▸ Action item
If a line in the data contains "contributions", copy it out.

▸ Dataset content
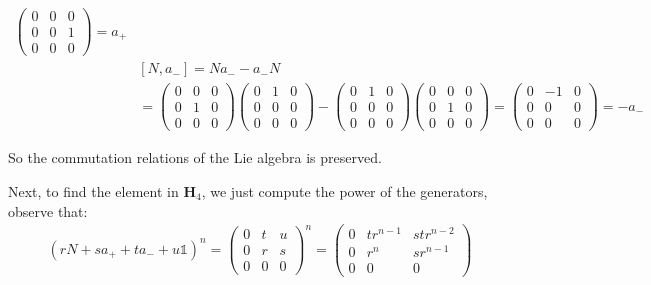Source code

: \documentclass[]{ctexart}
\begin{document}
\begin{equation*}
\begin{aligned}
\begin{pmatrix}
			0 & 0 & 0 \\
			0 & 0 & 1 \\
			0 & 0 & 0
			\end{pmatrix}=a_+\\
			&\left[N,a_-\right]=Na_--a_-N\\
			&=
			\begin{pmatrix}
			0 & 0 & 0 \\
			0 & 1 & 0 \\
			0 & 0 & 0
			\end{pmatrix}
			\begin{pmatrix}
			0 & 1 & 0 \\
			0 & 0 & 0 \\
			0 & 0 & 0
			\end{pmatrix}
			-
			\begin{pmatrix}
			0 & 1 & 0 \\
			0 & 0 & 0 \\
			0 & 0 & 0
			\end{pmatrix}
			\begin{pmatrix}
			0 & 0 & 0 \\
			0 & 1 & 0 \\
			0 & 0 & 0
			\end{pmatrix}
			=
			\begin{pmatrix}
			0 & -1 & 0 \\
			0 & 0 &  0\\
			0 & 0 & 0
			\end{pmatrix}=-a_-
			\end{aligned}
			\end{equation*}
			
		So the commutation relations of the Lie algebra is preserved. 
		
		Next, to find the element in $\mathbf{H}_4$, we just compute the power of the generators, observe that: 
			\begin{equation*}
			\begin{aligned}
				(rN+sa_++ta_-+u\mathds{1})^n=
				\begin{pmatrix}
					0 & t &  u \\
					0 & r &  s\\
					0 & 0 & 0
				\end{pmatrix}^n=
				\begin{pmatrix}
				0 & tr^{n-1} &  str^{n-2} \\
				0 & r^n &  sr^{n-1}\\
				0 & 0 & 0
				\end{pmatrix}
			\end{aligned}
			\end{equation*}
			
\end{document}
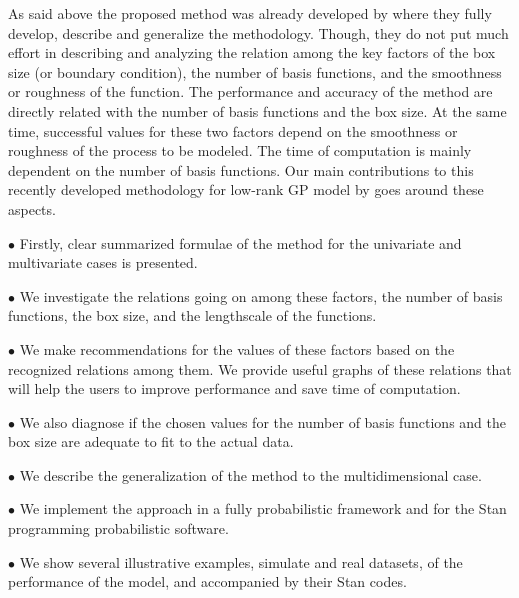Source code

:\documentclass[]{interact}
\theoremstyle{plain}%
\theoremstyle{definition}
\theoremstyle{remark}
\begin{document}
As said above the proposed method was already developed by \cite{solin2018hilbert} where they fully develop, describe and generalize the methodology. Though, they do not put much effort in describing and analyzing the relation among the key factors of the box size (or boundary condition), the number of basis functions, and the smoothness or roughness of the function. The performance and accuracy of the method are directly related with the number of basis functions and the box size. At the same time, successful values for these two factors depend on the smoothness or roughness of the process to be modeled. The time of computation is mainly dependent on the number of basis functions. Our main contributions to this recently developed methodology for low-rank GP model by \cite{solin2018hilbert} goes around these aspects.

\vspace{2mm}
$\bullet$ Firstly, clear summarized formulae of the method for the univariate and multivariate cases is presented. 

\vspace{2mm}
$\bullet$ We investigate the relations going on among these factors, the number of basis functions, the box size, and the lengthscale of the functions.

\vspace{2mm}
$\bullet$ We make recommendations for the values of these factors based on the recognized relations among them. We provide useful graphs of these relations that will help the users to improve performance and save time of computation.

\vspace{2mm}
$\bullet$ We also diagnose if the chosen values for the number of basis functions and the box size are adequate to fit to the actual data.

\vspace{2mm}
$\bullet$ We describe the generalization of the method to the multidimensional case.

\vspace{2mm}
$\bullet$ We implement the approach in a fully probabilistic framework and for the Stan programming probabilistic software.

\vspace{2mm}
$\bullet$ We show several illustrative examples, simulate and real datasets, of the performance of the model, and accompanied by their Stan codes.

 
\end{document}
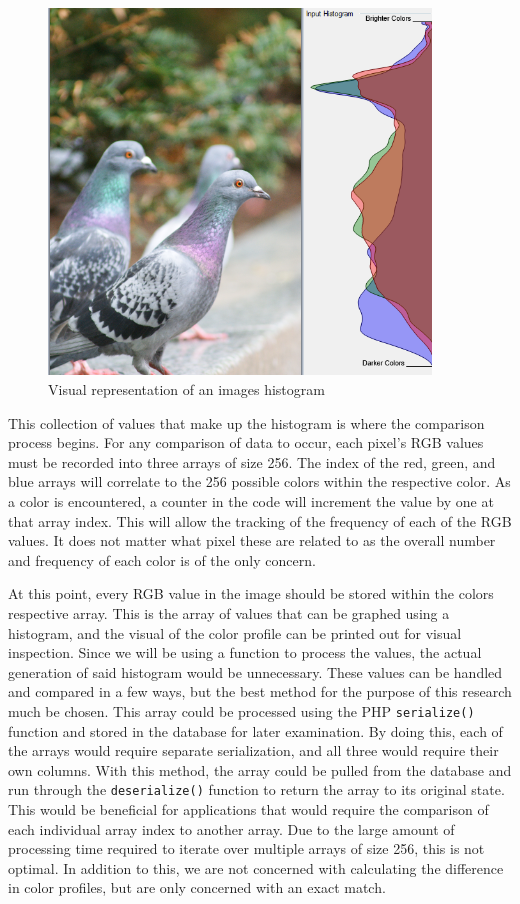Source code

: \begin{figure}[htbp]
\centering
\includegraphics[width=4in]{historep}
\caption{Visual representation of an images histogram}
\label{historep}
\end{figure}

This collection of values that make up the histogram is where the comparison process begins. For any comparison of data to occur, each pixel's RGB values must be recorded into three arrays of size 256. The index of the red, green, and blue arrays will correlate to the 256 possible colors within the respective color. As a color is encountered, a counter in the code will increment the value by one at that array index. This will allow the tracking of the frequency of each of the RGB values. It does not matter what pixel these are related to as the overall number and frequency of each color is of the only concern.

At this point, every RGB value in the image should be stored within the colors respective array. This is the array of values that can be graphed using a histogram, and the visual of the color profile can be printed out for visual inspection. Since we will be using a function to process the values, the actual generation of said histogram would be unnecessary. These values can be handled and compared in a few ways, but the best method for the purpose of this research much be chosen. This array could be processed using the PHP {\tt serialize()} function and stored in the database for later examination. By doing this, each of the arrays would require separate serialization, and all three would require their own columns. With this method, the array could be pulled from the database and run through the {\tt deserialize()} function to return the array to its original state. This would be beneficial for applications that would require the comparison of each individual array index to another array. Due to the large amount of processing time required to iterate over multiple arrays of size 256, this is not optimal. In addition to this, we are not concerned with calculating the difference in color profiles, but are only concerned with an exact match.

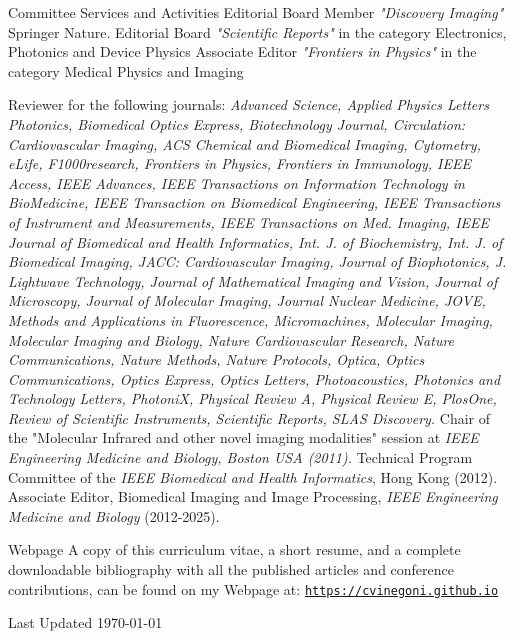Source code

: \documentclass{resume}
\begin{document}
%
%
\begin{category}{Committee Services and Activities}
\citembullet 
Editorial Board Member {\it "Discovery Imaging"} Springer Nature.
\citembullet 
Editorial Board {\it "Scientific Reports"} in the category Electronics, Photonics and Device Physics
\citembullet 
Associate Editor {\it "Frontiers in Physics"} in the category Medical Physics and Imaging

\citembullet 
Reviewer for the following journals: {\it Advanced Science, Applied Physics Letters Photonics, Biomedical Optics Express, Biotechnology Journal, Circulation: Cardiovascular Imaging, ACS Chemical and Biomedical Imaging, Cytometry, eLife, F1000research, Frontiers in Physics, Frontiers in Immunology, IEEE Access, IEEE Advances, IEEE Transactions on Information Technology in BioMedicine,  IEEE Transaction on Biomedical Engineering, IEEE Transactions of Instrument and Measurements, IEEE Transactions on Med. Imaging,  IEEE Journal of Biomedical and Health Informatics, Int. J. of Biochemistry, Int. J. of Biomedical Imaging, JACC: Cardiovascular Imaging, Journal of Biophotonics, J. Lightwave Technology, Journal of Mathematical Imaging and Vision, Journal of Microscopy, Journal of Molecular Imaging, Journal Nuclear Medicine, JOVE,  Methods and Applications in Fluorescence, Micromachines, Molecular Imaging, Molecular Imaging and Biology, Nature Cardiovascular Research, Nature Communications, Nature Methods, Nature Protocols, Optica, Optics Communications, Optics Express, Optics Letters, Photoacoustics, Photonics and Technology Letters, PhotoniX, Physical Review A, Physical Review E, PlosOne, Review of Scientific Instruments, Scientific Reports, SLAS Discovery.}
\citembullet 
Chair of the "Molecular Infrared and other novel imaging modalities" session at {\it IEEE Engineering Medicine and Biology, Boston USA (2011). }
\citembullet 
Technical Program Committee of the {\it IEEE Biomedical and Health Informatics}, Hong Kong (2012).
\citembullet 
Associate Editor, Biomedical Imaging and Image Processing, {\it IEEE Engineering Medicine and Biology} (2012-2025).
\end{category}

\begin{category}{Webpage}
 \citemnobullet 
A copy of this curriculum vitae, a short
resume, and a complete downloadable bibliography with all the
published articles and conference contributions, can be found on my Webpage at:
\newline
    \mbox{\small\tt \url{https://cvinegoni.github.io}}
\end{category}

\begin{category}{Last Updated}
\citemnobullet 
\today{}
\end{category}

\end{document}
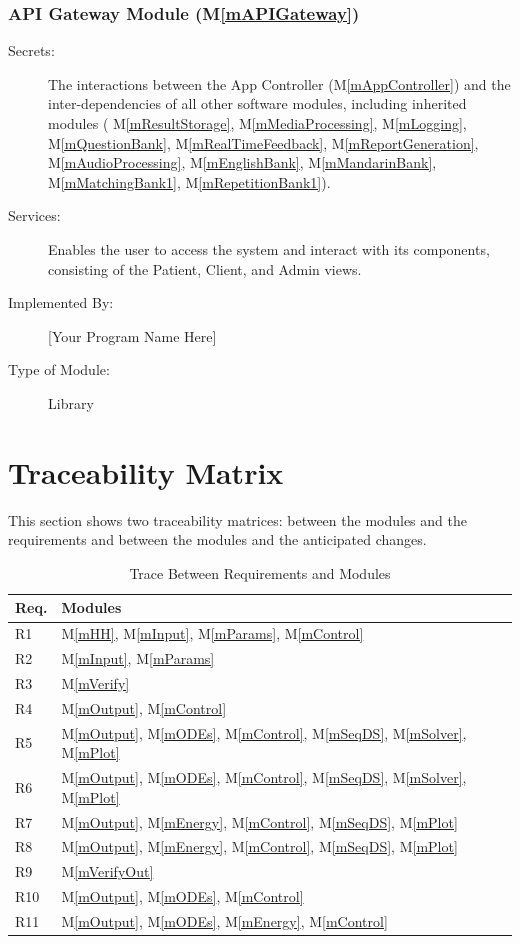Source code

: \documentclass[12pt, titlepage]{article}
\newcommand{\mref}[1]{M\ref{#1}}
\begin{document}
  \subsubsection{API Gateway Module (\mref{mAPIGateway})}

  \begin{description}
    \item[Secrets:]The interactions between the App Controller (\mref{mAppController}) and the inter-dependencies of all other software modules, including inherited modules (
    \mref{mResultStorage},
    \mref{mMediaProcessing},
    \mref{mLogging},
    \mref{mQuestionBank},
    \mref{mRealTimeFeedback},
    \mref{mReportGeneration},
    \mref{mAudioProcessing},
    \mref{mEnglishBank},
    \mref{mMandarinBank},
    \mref{mMatchingBank1},
    \mref{mRepetitionBank1}).
    \item[Services:]Enables the user to access the system and interact with its components, consisting of the Patient, Client, and Admin views.
    \item[Implemented By:] [Your Program Name Here]
    \item[Type of Module:] Library
    \end{description}

\section{Traceability Matrix} \label{SecTM}

This section shows two traceability matrices: between the modules and the
requirements and between the modules and the anticipated changes.

\begin{table}[H]
\centering
\begin{tabular}{p{} p{}}
\toprule
\textbf{Req.} & \textbf{Modules}\\
\midrule
R1 & \mref{mHH}, \mref{mInput}, \mref{mParams}, \mref{mControl}\\
R2 & \mref{mInput}, \mref{mParams}\\
R3 & \mref{mVerify}\\
R4 & \mref{mOutput}, \mref{mControl}\\
R5 & \mref{mOutput}, \mref{mODEs}, \mref{mControl}, \mref{mSeqDS}, \mref{mSolver}, \mref{mPlot}\\
R6 & \mref{mOutput}, \mref{mODEs}, \mref{mControl}, \mref{mSeqDS}, \mref{mSolver}, \mref{mPlot}\\
R7 & \mref{mOutput}, \mref{mEnergy}, \mref{mControl}, \mref{mSeqDS}, \mref{mPlot}\\
R8 & \mref{mOutput}, \mref{mEnergy}, \mref{mControl}, \mref{mSeqDS}, \mref{mPlot}\\
R9 & \mref{mVerifyOut}\\
R10 & \mref{mOutput}, \mref{mODEs}, \mref{mControl}\\
R11 & \mref{mOutput}, \mref{mODEs}, \mref{mEnergy}, \mref{mControl}\\
\bottomrule
\end{tabular}
\caption{Trace Between Requirements and Modules}
\label{TblRT}
\end{table}
\end{document}
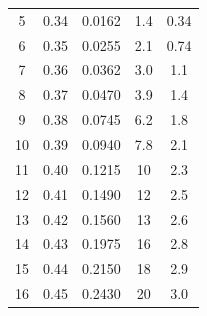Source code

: \begin{center}
\begin{table}[H]
\begin{tabular}{|c|c|c|c|c|}
5  & 0.34 & 0.0162 & 1.4  & 0.34   \\
6  & 0.35 & 0.0255 & 2.1  & 0.74   \\
7  & 0.36 & 0.0362 & 3.0  & 1.1    \\
8  & 0.37 & 0.0470 & 3.9  & 1.4    \\
9  & 0.38 & 0.0745 & 6.2  & 1.8    \\
10 & 0.39 & 0.0940 & 7.8  & 2.1    \\
11 & 0.40 & 0.1215 & 10   & 2.3    \\
12 & 0.41 & 0.1490 & 12   & 2.5    \\
13 & 0.42 & 0.1560 & 13   & 2.6    \\
14 & 0.43 & 0.1975 & 16   & 2.8    \\
15 & 0.44 & 0.2150 & 18   & 2.9    \\
16 & 0.45 & 0.2430 & 20   & 3.0    \\
\hline
\end{tabular}
\end{table}
\end{center}

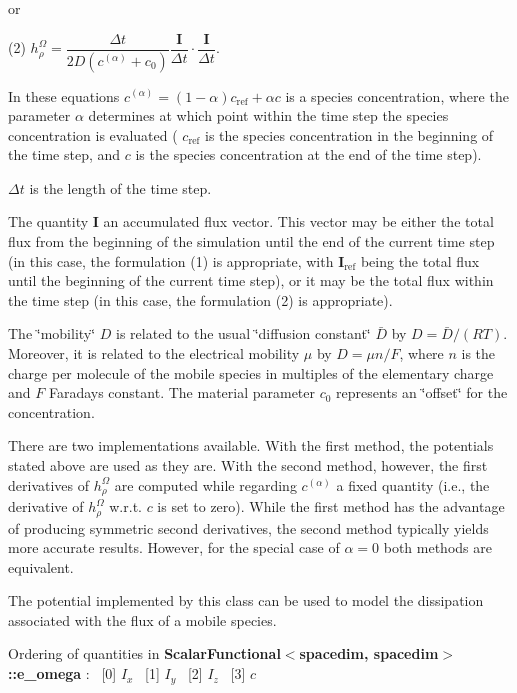 or

(2) $h^\Omega_\rho = \dfrac{\Delta t}{2 D ( c^{(\alpha)} + c_0 ) } \dfrac{\boldsymbol{I}}{\Delta t} \cdot \dfrac{\boldsymbol{I}}{\Delta t}$.

In these equations $c^{(\alpha)} = (1-\alpha)c_\mathrm{ref} + \alpha c$ is a species concentration, where the parameter $\alpha$ determines at which point within the time step the species concentration is evaluated ( $c_\mathrm{ref}$ is the species concentration in the beginning of the time step, and $c$ is the species concentration at the end of the time step).

$\Delta t$ is the length of the time step.

The quantity $\boldsymbol{I}$ an accumulated flux vector. This vector may be either the total flux from the beginning of the simulation until the end of the current time step (in this case, the formulation (1) is appropriate, with $\boldsymbol{I}_\mathrm{ref}$ being the total flux until the beginning of the current time step), or it may be the total flux within the time step (in this case, the formulation (2) is appropriate).

The \char`\"{}mobility\char`\"{} $D$ is related to the usual \char`\"{}diffusion constant\char`\"{} $ \bar D $ by $D = \bar D/(RT)$. Moreover, it is related to the electrical mobility $\mu$ by $ D = \mu n/F$, where $n$ is the charge per molecule of the mobile species in multiples of the elementary charge and $F$ Faraday\textquotesingle{}s constant. The material parameter $c_0$ represents an \char`\"{}offset\char`\"{} for the concentration.

There are two implementations available. With the first method, the potentials stated above are used as they are. With the second method, however, the first derivatives of $h^\Omega_\rho$ are computed while regarding $c^{(\alpha)}$ a fixed quantity (i.\+e., the derivative of $h^\Omega_\rho$ w.\+r.\+t. $c$ is set to zero). While the first method has the advantage of producing symmetric second derivatives, the second method typically yields more accurate results. However, for the special case of $\alpha = 0$ both methods are equivalent.

The potential implemented by this class can be used to model the dissipation associated with the flux of a mobile species.

Ordering of quantities in {\bf Scalar\+Functional$<$spacedim, spacedim$>$\+::e\+\_\+omega} \+:~\newline
\mbox{[}0\mbox{]} $I_x$~\newline
 \mbox{[}1\mbox{]} $I_y$~\newline
 \mbox{[}2\mbox{]} $I_z$~\newline
 \mbox{[}3\mbox{]} $c$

▸ Response to the exercise
As said above the proposed method was already developed by \cite{solin2018hilbert} where they fully develop, describe and generalize the methodology. Though, they do not put much effort in describing and analyzing the relation among the key factors of the box size (or boundary condition), the number of basis functions, and the smoothness or roughness of the function. The performance and accuracy of the method are directly related with the number of basis functions and the box size. At the same time, successful values for these two factors depend on the smoothness or roughness of the process to be modeled. The time of computation is mainly dependent on the number of basis functions. Our main contributions to this recently developed methodology for low-rank GP model by \cite{solin2018hilbert} goes around these aspects.
published articles and conference contributions, can be found on my Webpage at:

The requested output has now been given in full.